[Excerpts from a dataset]

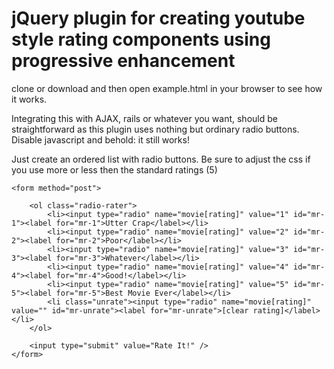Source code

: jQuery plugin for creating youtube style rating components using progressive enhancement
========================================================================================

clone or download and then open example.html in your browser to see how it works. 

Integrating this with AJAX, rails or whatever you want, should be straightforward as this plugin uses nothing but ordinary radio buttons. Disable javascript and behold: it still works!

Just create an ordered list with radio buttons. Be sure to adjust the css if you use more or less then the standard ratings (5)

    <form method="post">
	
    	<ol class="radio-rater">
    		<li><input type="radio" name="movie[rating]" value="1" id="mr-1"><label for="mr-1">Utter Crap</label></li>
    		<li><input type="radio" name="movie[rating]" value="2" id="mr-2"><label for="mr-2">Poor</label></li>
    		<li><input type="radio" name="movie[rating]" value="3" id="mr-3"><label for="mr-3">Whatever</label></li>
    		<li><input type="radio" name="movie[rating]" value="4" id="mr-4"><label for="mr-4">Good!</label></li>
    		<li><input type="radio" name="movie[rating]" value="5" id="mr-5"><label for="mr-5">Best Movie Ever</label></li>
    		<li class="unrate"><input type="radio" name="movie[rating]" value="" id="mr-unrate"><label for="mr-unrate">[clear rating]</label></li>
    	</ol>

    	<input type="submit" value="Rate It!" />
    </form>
--
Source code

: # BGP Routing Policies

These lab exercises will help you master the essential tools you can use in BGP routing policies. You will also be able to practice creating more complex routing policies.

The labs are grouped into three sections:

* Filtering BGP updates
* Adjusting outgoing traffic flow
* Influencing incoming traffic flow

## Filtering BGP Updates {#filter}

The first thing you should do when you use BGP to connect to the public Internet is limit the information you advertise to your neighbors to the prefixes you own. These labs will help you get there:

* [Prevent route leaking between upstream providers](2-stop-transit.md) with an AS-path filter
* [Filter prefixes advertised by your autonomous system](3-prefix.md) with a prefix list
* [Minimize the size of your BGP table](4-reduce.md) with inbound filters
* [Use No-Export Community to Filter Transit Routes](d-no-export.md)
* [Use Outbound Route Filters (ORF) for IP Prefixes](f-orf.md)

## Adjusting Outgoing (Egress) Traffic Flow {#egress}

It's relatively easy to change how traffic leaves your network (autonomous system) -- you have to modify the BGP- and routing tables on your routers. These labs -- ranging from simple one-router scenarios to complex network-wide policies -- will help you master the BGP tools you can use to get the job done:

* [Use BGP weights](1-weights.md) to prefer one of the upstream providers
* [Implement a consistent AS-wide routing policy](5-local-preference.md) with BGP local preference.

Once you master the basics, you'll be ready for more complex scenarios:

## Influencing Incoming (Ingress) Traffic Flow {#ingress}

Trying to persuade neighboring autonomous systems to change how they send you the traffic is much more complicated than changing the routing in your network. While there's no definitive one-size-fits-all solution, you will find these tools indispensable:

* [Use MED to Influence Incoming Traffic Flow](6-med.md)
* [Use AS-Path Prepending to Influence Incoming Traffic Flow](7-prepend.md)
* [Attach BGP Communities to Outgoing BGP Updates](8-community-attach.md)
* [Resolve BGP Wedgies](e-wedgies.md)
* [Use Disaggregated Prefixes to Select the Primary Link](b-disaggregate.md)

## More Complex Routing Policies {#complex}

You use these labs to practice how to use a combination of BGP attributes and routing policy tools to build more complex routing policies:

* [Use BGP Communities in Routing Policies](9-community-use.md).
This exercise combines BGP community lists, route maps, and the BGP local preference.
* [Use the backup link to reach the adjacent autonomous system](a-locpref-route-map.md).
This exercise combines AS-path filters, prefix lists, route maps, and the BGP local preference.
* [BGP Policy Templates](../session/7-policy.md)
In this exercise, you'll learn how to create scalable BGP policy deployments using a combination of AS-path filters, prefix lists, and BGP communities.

PROBLEM TO SOLVE
Retype only the stretch of lines above starting at the one with "using progressive enhancement" and stopping at the one with "clone or download", exactly as written, with both kept.

TASK RESULT
: jQuery plugin for creating youtube style rating components using progressive enhancement
========================================================================================

clone or download and then open example.html in your browser to see how it works. 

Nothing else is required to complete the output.